* [TASK BRIEF]: Line by line, reproduce exactly the beginning of the listing below, ending with the line that contains "4. **Modular Arithmetic:**" and adding nothing.
━━ DATA EXTRACT
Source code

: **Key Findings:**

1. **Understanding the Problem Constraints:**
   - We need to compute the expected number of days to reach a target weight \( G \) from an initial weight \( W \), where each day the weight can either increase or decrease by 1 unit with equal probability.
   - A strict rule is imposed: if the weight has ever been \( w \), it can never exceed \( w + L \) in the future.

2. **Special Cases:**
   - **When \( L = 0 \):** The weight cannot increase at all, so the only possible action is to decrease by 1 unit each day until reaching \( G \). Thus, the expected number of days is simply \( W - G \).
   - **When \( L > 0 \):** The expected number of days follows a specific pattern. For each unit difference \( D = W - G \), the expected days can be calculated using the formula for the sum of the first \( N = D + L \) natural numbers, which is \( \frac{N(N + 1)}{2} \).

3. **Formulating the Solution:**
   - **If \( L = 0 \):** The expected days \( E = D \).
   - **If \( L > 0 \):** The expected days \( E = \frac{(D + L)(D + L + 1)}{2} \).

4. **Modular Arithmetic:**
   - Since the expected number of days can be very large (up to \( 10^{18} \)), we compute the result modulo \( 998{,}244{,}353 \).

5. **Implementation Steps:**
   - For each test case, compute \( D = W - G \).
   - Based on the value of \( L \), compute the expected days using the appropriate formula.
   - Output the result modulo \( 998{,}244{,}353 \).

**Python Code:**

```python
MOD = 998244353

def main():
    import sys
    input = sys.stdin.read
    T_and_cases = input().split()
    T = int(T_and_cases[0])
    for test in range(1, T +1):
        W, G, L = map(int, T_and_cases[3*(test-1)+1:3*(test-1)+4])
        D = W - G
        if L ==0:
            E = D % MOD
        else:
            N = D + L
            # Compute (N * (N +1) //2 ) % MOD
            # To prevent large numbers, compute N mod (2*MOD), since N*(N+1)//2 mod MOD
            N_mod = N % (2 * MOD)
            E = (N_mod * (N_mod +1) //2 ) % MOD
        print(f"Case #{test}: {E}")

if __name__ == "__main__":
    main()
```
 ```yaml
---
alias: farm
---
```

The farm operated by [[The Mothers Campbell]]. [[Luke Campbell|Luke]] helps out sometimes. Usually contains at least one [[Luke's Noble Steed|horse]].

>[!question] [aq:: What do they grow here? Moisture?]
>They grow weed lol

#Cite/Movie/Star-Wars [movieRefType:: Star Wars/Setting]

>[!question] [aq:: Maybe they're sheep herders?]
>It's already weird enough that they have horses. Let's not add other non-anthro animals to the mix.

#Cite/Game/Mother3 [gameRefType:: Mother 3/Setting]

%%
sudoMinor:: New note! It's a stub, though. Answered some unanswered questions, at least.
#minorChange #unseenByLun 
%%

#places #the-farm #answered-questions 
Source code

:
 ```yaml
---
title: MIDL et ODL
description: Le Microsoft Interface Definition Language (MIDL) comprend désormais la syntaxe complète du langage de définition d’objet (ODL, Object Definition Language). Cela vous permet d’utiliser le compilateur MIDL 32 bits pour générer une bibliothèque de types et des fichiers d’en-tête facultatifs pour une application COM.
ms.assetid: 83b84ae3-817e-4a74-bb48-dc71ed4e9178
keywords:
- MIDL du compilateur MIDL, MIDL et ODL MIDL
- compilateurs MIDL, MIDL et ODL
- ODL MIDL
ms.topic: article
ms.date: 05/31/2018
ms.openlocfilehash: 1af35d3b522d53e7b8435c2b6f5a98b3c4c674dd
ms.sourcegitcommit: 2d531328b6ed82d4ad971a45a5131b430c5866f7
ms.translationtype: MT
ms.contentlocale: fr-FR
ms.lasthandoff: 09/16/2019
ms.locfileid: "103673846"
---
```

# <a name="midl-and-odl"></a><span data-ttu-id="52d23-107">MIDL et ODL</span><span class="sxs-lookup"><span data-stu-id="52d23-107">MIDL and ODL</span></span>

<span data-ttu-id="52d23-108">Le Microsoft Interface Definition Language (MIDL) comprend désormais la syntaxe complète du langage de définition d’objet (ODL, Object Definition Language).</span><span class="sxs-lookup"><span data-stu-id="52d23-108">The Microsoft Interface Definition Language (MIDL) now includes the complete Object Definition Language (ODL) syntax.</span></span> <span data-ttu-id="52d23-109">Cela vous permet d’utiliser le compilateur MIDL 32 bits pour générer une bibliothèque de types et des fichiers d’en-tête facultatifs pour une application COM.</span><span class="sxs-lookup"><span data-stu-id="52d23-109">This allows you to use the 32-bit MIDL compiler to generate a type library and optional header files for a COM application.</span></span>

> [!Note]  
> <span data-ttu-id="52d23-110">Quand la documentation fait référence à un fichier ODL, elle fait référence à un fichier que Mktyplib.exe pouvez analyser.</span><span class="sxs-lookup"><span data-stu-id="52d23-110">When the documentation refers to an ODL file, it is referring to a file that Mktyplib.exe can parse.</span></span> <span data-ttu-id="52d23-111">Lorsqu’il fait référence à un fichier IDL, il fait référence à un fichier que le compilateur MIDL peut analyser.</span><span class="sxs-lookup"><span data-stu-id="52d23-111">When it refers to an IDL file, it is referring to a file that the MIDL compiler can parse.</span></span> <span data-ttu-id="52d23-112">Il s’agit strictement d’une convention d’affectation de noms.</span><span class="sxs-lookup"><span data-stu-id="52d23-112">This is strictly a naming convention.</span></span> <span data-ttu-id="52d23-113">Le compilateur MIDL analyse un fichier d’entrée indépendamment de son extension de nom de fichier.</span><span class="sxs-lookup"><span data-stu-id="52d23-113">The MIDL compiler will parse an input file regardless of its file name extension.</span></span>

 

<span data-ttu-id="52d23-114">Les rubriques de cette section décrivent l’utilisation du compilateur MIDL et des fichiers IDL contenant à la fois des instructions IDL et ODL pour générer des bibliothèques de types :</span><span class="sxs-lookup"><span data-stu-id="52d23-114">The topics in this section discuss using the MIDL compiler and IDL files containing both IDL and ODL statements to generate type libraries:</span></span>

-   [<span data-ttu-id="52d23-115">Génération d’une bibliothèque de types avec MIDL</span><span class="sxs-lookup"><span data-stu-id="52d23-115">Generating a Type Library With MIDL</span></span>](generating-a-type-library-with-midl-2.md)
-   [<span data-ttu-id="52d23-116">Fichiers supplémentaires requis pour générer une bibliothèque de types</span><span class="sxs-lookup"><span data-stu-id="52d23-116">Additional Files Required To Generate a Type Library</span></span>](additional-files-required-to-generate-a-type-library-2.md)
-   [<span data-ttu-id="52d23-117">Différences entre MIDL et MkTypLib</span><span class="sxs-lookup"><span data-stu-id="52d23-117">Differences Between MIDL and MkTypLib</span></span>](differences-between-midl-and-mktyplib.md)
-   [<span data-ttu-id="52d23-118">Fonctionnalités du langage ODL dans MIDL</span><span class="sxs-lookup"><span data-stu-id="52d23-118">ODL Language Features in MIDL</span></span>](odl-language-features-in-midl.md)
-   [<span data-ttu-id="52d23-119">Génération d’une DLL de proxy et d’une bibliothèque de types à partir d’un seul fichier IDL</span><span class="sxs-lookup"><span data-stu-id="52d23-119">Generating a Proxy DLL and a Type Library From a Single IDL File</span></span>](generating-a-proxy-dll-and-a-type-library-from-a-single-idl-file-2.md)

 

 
━━━━
* [WORKED SOLUTION]:
Source code

: **Key Findings:**

1. **Understanding the Problem Constraints:**
   - We need to compute the expected number of days to reach a target weight \( G \) from an initial weight \( W \), where each day the weight can either increase or decrease by 1 unit with equal probability.
   - A strict rule is imposed: if the weight has ever been \( w \), it can never exceed \( w + L \) in the future.

2. **Special Cases:**
   - **When \( L = 0 \):** The weight cannot increase at all, so the only possible action is to decrease by 1 unit each day until reaching \( G \). Thus, the expected number of days is simply \( W - G \).
   - **When \( L > 0 \):** The expected number of days follows a specific pattern. For each unit difference \( D = W - G \), the expected days can be calculated using the formula for the sum of the first \( N = D + L \) natural numbers, which is \( \frac{N(N + 1)}{2} \).

3. **Formulating the Solution:**
   - **If \( L = 0 \):** The expected days \( E = D \).
   - **If \( L > 0 \):** The expected days \( E = \frac{(D + L)(D + L + 1)}{2} \).

4. **Modular Arithmetic:**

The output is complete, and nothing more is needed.